Maria Cecilia Restrepo es colombiana, pero vive en la Ciudad de México desde hace más de tres años. El día del temblor estaba en su trabajo. Tenía que ver una película mexicana de 1947: Gángsters contra charros, del director gallego Juan Orol, conocido en su época como el rey del cine negro o el “surrealista involuntario”. Con los audífonos puestos, absorbida por la historia, Maria Cecilia tardó en asimilar que el temblor que comenzaba a moverlo todo a su alrededor no era producto de su imaginación ni una escena surrealista más de la película. Entonces dejó a los actores en medio de una balacera y salió corriendo en busca de la salida. Atravesó la puerta de la calle cuando los ventanales del edificio se quebraban en mil pedazos.

“Nunca antes había sentido tanto amor por esta tierra azteca y su gente como lo hice desde el mismo día del temblor”, dice Maria Cecilia. En este relato, escrito a pocas semanas del terremoto, cuenta por qué. Relata de qué manera los mexicanos de a pie y en las redes sociales se organizaron para brindarle apoyo a los más afectados. Un ejemplo de cómo la solidaridad y la coordinación de la sociedad civil son claves para afrontar crisis y tragedias nacionales.
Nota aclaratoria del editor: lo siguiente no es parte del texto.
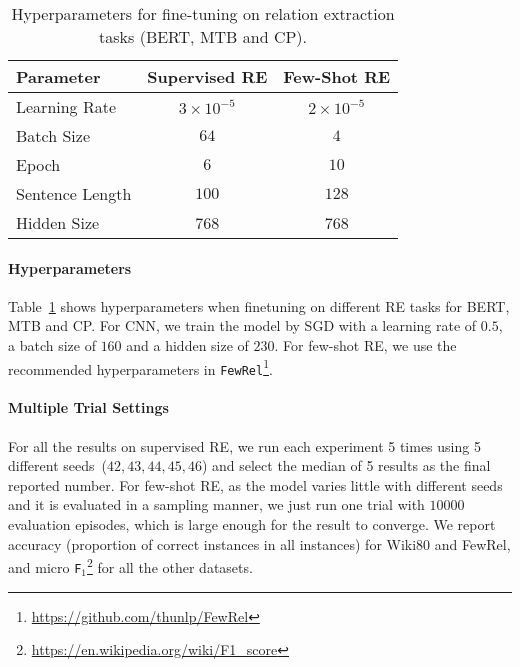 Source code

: \documentclass[11pt,a4paper]{article}
\begin{document}
\begin{table}[t]
    \small
    \centering
    \begin{tabular}{l|cc}
        \toprule
        \textbf{Parameter} & \textbf{Supervised RE} &  \textbf{Few-Shot RE} \\
        \midrule 
        Learning Rate & $3\times10^{-5}$ & $2\times10^{-5}$\\
        Batch Size & $64$ & $4$ \\
        Epoch & $6$ & $10$ \\
        Sentence Length & $100$ & $128$\\
        Hidden Size & 768 & 768 \\
        \bottomrule
    \end{tabular}
    \caption{Hyperparameters for fine-tuning on relation extraction tasks (BERT, MTB and CP).}
    \label{tab:task_params}
\end{table}

\paragraph{Hyperparameters} 



Table~\ref{tab:task_params} shows hyperparameters when finetuning on different RE tasks for BERT, MTB and CP. For CNN, we train the model by SGD with a learning rate of $0.5$, a batch size of $160$ and a hidden size of $230$.
For few-shot RE, we use the recommended hyperparameters in \texttt{FewRel}\footnote{\url{https://github.com/thunlp/FewRel}}.






\paragraph{Multiple Trial Settings}  For all the results on supervised RE, we run each experiment 5 times using 5 different seeds~($42,43,44,45,46$) and select the median of 5 results as the final reported number. For few-shot RE, as the model varies little with different seeds and it is evaluated in a sampling manner, we just run one trial with $10000$ evaluation episodes, which is large enough for the result to converge. We report accuracy (proportion of correct instances in all instances) for Wiki80 and FewRel, and micro \texttt{F$_1$}\footnote{\url{https://en.wikipedia.org/wiki/F1_score}} for all the other datasets.










\end{document}
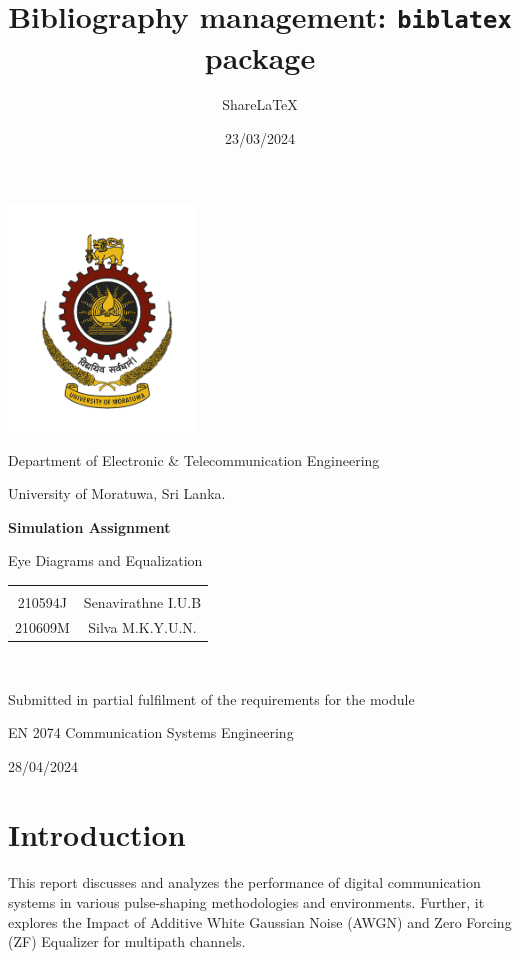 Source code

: \documentclass{article}
\title{Bibliography management: \texttt{biblatex} package}
\author{Share\LaTeX}
\date{23/03/2024}
\begin{document}
	
	\begin{titlepage}
		
		\centering
		\vspace*{0.5cm}
		\includegraphics[width=5cm]{logo.png} %
		\par\vspace{0.02cm}
		Department of Electronic \& Telecommunication Engineering
  
            University of Moratuwa, Sri Lanka.
		\par\vspace{4.5cm}
		{\LARGE\bfseries Simulation Assignment}\\{\LARGE Eye Diagrams and Equalization\par}
		\vspace{3.7cm}
		\begin{tabular}{c c}
			& \\
            210594J &   Senavirathne I.U.B\\
            210609M	&	Silva M.K.Y.U.N.\\
		\end{tabular}\\
		\vspace{1.5cm}
            {Submitted in partial fulfilment of the requirements for the module\par}
		{EN 2074 Communication Systems Engineering\par}
	
		\vspace{0.5cm}
		{\large 28/04/2024\par}
		\vfill
	\end{titlepage}

        \newpage
        \tableofcontents
	\newpage

        \section{Introduction}
        This report discusses and analyzes the performance of digital communication systems in various pulse-shaping methodologies and environments. Further, it explores the Impact of Additive White Gaussian Noise (AWGN) and Zero Forcing (ZF) Equalizer for multipath channels.\\
\end{document}

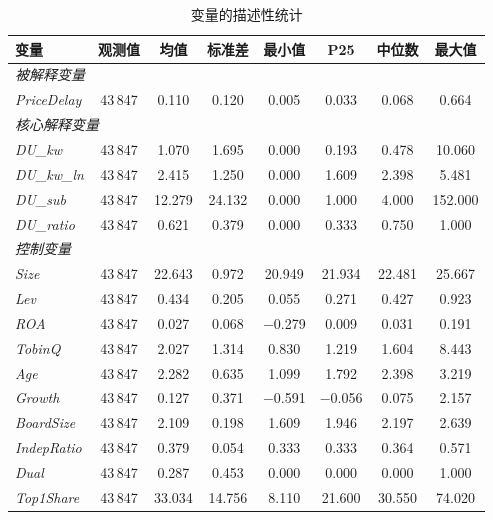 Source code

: \documentclass[11pt,a4paper]{article}
\begin{document}
\FloatBarrier

\begin{table}[htbp]
\centering
\caption{变量的描述性统计}
\label{tab:desc}
\small
\begin{tabular}{l*{7}{c}}
\toprule
变量 & 观测值 & 均值 & 标准差 & 最小值 & P25 & 中位数 & 最大值 \\
\midrule
\multicolumn{8}{l}{\textit{被解释变量}} \\
\textit{PriceDelay} & 43\,847 & 0.110 & 0.120 & 0.005 & 0.033 & 0.068 & 0.664 \\[4pt]
\multicolumn{8}{l}{\textit{核心解释变量}} \\
\textit{DU\_kw}      & 43\,847 & 1.070 & 1.695 & 0.000 & 0.193 & 0.478 & 10.060 \\
\textit{DU\_kw\_ln}  & 43\,847 & 2.415 & 1.250 & 0.000 & 1.609 & 2.398 & 5.481 \\
\textit{DU\_sub}     & 43\,847 & 12.279 & 24.132 & 0.000 & 1.000 & 4.000 & 152.000 \\
\textit{DU\_ratio}   & 43\,847 & 0.621 & 0.379 & 0.000 & 0.333 & 0.750 & 1.000 \\[4pt]
\multicolumn{8}{l}{\textit{控制变量}} \\
\textit{Size}        & 43\,847 & 22.643 & 0.972 & 20.949 & 21.934 & 22.481 & 25.667 \\
\textit{Lev}         & 43\,847 & 0.434 & 0.205 & 0.055 & 0.271 & 0.427 & 0.923 \\
\textit{ROA}         & 43\,847 & 0.027 & 0.068 & $-$0.279 & 0.009 & 0.031 & 0.191 \\
\textit{TobinQ}      & 43\,847 & 2.027 & 1.314 & 0.830 & 1.219 & 1.604 & 8.443 \\
\textit{Age}         & 43\,847 & 2.282 & 0.635 & 1.099 & 1.792 & 2.398 & 3.219 \\
\textit{Growth}      & 43\,847 & 0.127 & 0.371 & $-$0.591 & $-$0.056 & 0.075 & 2.157 \\
\textit{BoardSize}   & 43\,847 & 2.109 & 0.198 & 1.609 & 1.946 & 2.197 & 2.639 \\
\textit{IndepRatio}  & 43\,847 & 0.379 & 0.054 & 0.333 & 0.333 & 0.364 & 0.571 \\
\textit{Dual}        & 43\,847 & 0.287 & 0.453 & 0.000 & 0.000 & 0.000 & 1.000 \\
\textit{Top1Share}   & 43\,847 & 33.034 & 14.756 & 8.110 & 21.600 & 30.550 & 74.020 \\

\end{tabular}
\end{table}
\end{document}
El México del 19 de septiembre

Por Maria Cecilia Restrepo @lakandonga [Periodista invitada]
Fotos: Samuel Alamillo Nuño y Maria Cecilia Restrepo

El 19 de septiembre de 2017 las ondas sísmicas liberaron la energía de la tierra y la de miles de personas que salieron aterrorizadas a las calles de la Ciudad de México. Todas tenían una necesidad inmensa de ayudar en algo. Muchas de ellas llevaban aún pegado a la piel el recuerdo del terremoto del mismo día, pero de 1985, o sabían de él por historias relatadas por sus padres o abuelos.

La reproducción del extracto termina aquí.